Epidemics, Xenophobia and the “Other” Fear Factor

2 thoughts on “Epidemics, Xenophobia and the “Other” Fear Factor”

  1. The typical fluid and temporary nature of cooperative groups seen in modern hunter-gatherers makes it very difficult to find any clear cut “in” and “out” groups below the level of a whole language or dialect. Furthermore, the maintenance of mutual cordiality can be elevated to a kind of sacred value between such groups. Taboos on inter-group violence and conflict make sense among most hunter-gatherers: it is stupid to alienate people who might tell you a new joke, show you a new way of making an arrow, or lighting a fire. It is especially stupid if they are neighbors, and might, someday, during a catastrophic drought, offer you refuge, on the unspoken assumption that you would do likewise.

    So is the defusing of any potential threat offered to an “out-group” always a sacred value?

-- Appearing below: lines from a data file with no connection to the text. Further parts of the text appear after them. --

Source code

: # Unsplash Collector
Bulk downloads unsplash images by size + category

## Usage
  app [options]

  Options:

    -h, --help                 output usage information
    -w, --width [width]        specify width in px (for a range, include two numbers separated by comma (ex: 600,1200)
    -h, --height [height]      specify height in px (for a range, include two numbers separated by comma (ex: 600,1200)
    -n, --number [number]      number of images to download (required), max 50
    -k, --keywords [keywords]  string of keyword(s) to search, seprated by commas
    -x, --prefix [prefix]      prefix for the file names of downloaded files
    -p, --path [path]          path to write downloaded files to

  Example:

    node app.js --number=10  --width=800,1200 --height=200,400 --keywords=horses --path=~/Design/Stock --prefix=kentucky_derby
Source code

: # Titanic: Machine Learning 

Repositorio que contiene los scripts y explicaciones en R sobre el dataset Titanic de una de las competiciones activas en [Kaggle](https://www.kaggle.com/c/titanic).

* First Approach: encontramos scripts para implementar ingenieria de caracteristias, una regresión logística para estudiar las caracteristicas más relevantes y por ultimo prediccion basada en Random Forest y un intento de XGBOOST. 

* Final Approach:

    Breaking the taboo invites a world of hurt that can last for many generations. There is evidence that this happened between hunter-gatherer groups over the past 3000 years in the Canadian Arctic, for example. Inuit who occupied the region above the arctic circle clearly never established (or everywhere ruptured the) peace between themselves and the hunter-gatherers of the boreal forest, such as the Cree and the Dene. This illustrates the dangers inherent in breaking the taboos: many innovations that could have been shared, like kayaks and oil lamps, never were, and knowledge about the plants and animals, the geography and ecology of the boreal forests, had limited spread among the Inuit. Genetic exchanges were also very limited. One arctic people, the original Dorset Paleo-Indian culture, went extinct, when it is possible that more extensive and open networking might have saved them.

    It is puzzling why this might be, but modern examples of human groups hostile to outsiders offer a clue: fear of infection. For people with no idea of microbes, much less, an idea of immunity, but for whom early encounters led to disease outbreaks, rejection of any future contact would represent a precaution – regardless of whether this was through fear that the outsiders represented a spiritual or a physical contagion. In colder climates, there would be fewer disease vectors, and much less chance of developing immunity to many of the common infectious diseases found in warmer climates.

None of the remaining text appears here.